Plain-text document sources
+ + + + +
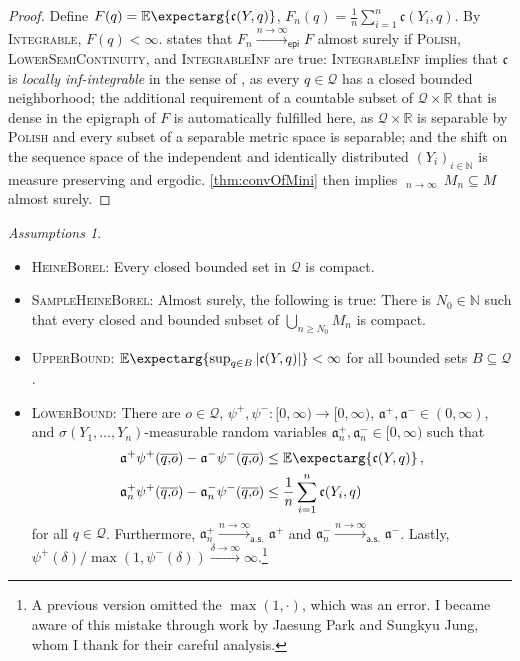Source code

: \documentclass{scrartcl}
\renewcommand{\subset}{\subseteq}
\newcommand{\Ex}{\E\expectarg}
\newcommand*{\mc}[1]{\mathcal{#1}}
\newcommand*{\ms}[1]{\mathsf{#1}}
\newcommand*{\mf}[1]{\mathfrak{#1}}
\newcommand{\N}{\mathbb{N}}
\newcommand{\R}{\mathbb{R}}
\newcommand{\equationComma}{\, ,}
\newcommand{\eqcm}{\equationComma}
\DeclareMathOperator*{\outerlim}{lim\, \overline{sup}}
\theoremstyle{plain}\newtheorem{theorem}{Theorem}[section]
\theoremstyle{definition}
\theoremstyle{remark}
\newtheorem{assumptions}[theorem]{Assumptions}
\begin{document}
\begin{proof}
Define $F(q) = \Ex{\mf c(Y, q)}$, $F_n(q) = \frac1n\sum_{i=1}^n \mf c(Y_i, q)$. By \textsc{Integrable}, $F(q)<\infty$.
\cite[Theorem 8.2]{korf01} states that $F_n \xrightarrow{n\to\infty}_{\ms{epi}} F$ almost surely if \textsc{Polish}, \textsc{LowerSemiContinuity}, and \textsc{IntegrableInf} are true: \textsc{IntegrableInf} implies that $\mf c$ is \textit{locally inf-integrable} in the sense of \cite[Definition 4.2]{korf01}, as every $q\in\mc Q$ has a closed bounded neighborhood; the additional requirement of a countable subset of $\mc Q \times \R$ that is dense in the epigraph of $F$ is automatically fulfilled here, as $\mc Q\times\R$ is separable by \textsc{Polish} and every subset of a separable metric space is separable; and the shift on the sequence space of the independent and identically distributed $(Y_i)_{i\in\N}$ is measure preserving and ergodic. \autoref{thm:convOfMini} then implies $\outerlim_{n\to\infty}\, M_n \subset M$ almost surely.
\end{proof}
\begin{assumptions}\mbox{ }
\begin{itemize}
	\item \textsc{HeineBorel}: Every closed bounded set in $\mc Q$ is compact.
	\item \textsc{SampleHeineBorel}: Almost surely, the following is true: There is $N_0\in\N$ such that every closed and bounded subset of $\bigcup_{n\geq N_0} M_n$ is compact.
	\item \textsc{UpperBound}: $\Ex{\sup_{q\in B} \abs{\mf c(Y,q)}} < \infty$ for all bounded sets $B\subset\mc Q$.
	\item \textsc{LowerBound}: There are $o\in\mc Q$, $\psi^+, \psi^- \colon [0,\infty) \to [0,\infty)$, $\mf a^+, \mf a^- \in(0,\infty)$, and $\sigma(Y_1, \dots, Y_n)$-measurable random variables $\mf a^+_n, \mf a^-_n \in[0,\infty)$ such that 
	\begin{align*}
		\mf a^+ \psi^+(\ol qo) - \mf a^- \psi^-(\ol qo) &\leq \Ex{\mf c(Y, q)}
		\eqcm\\
		\mf a^+_n \psi^+(\ol qo) - \mf a^-_n \psi^-(\ol qo) &\leq \frac1n \sum_{i=1}^n \mf c(Y_i, q)
	\end{align*}
	for all $q\in\mc Q$. Furthermore, $\mf a^+_n\xrightarrow{n\to\infty}_{\ms{a.s.}}\mf a^+$ and $\mf a^-_n\xrightarrow{n\to\infty}_{\ms{a.s.}}\mf a^-$. Lastly, $\psi^+(\delta)/\max(1, \psi^-(\delta))\xrightarrow{\delta\to\infty}\infty$.\footnote{A previous version omitted the $\max(1,\cdot)$, which was an error. I became aware of this mistake through work by Jaesung Park and Sungkyu Jung, whom I thank for their careful analysis.}
	\end{itemize}
\end{assumptions}
\end{document}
+ + + + +
> **Activity**
Work out how many lines in the records contain the word "compact", and give that number by itself.

> **Written answer**
2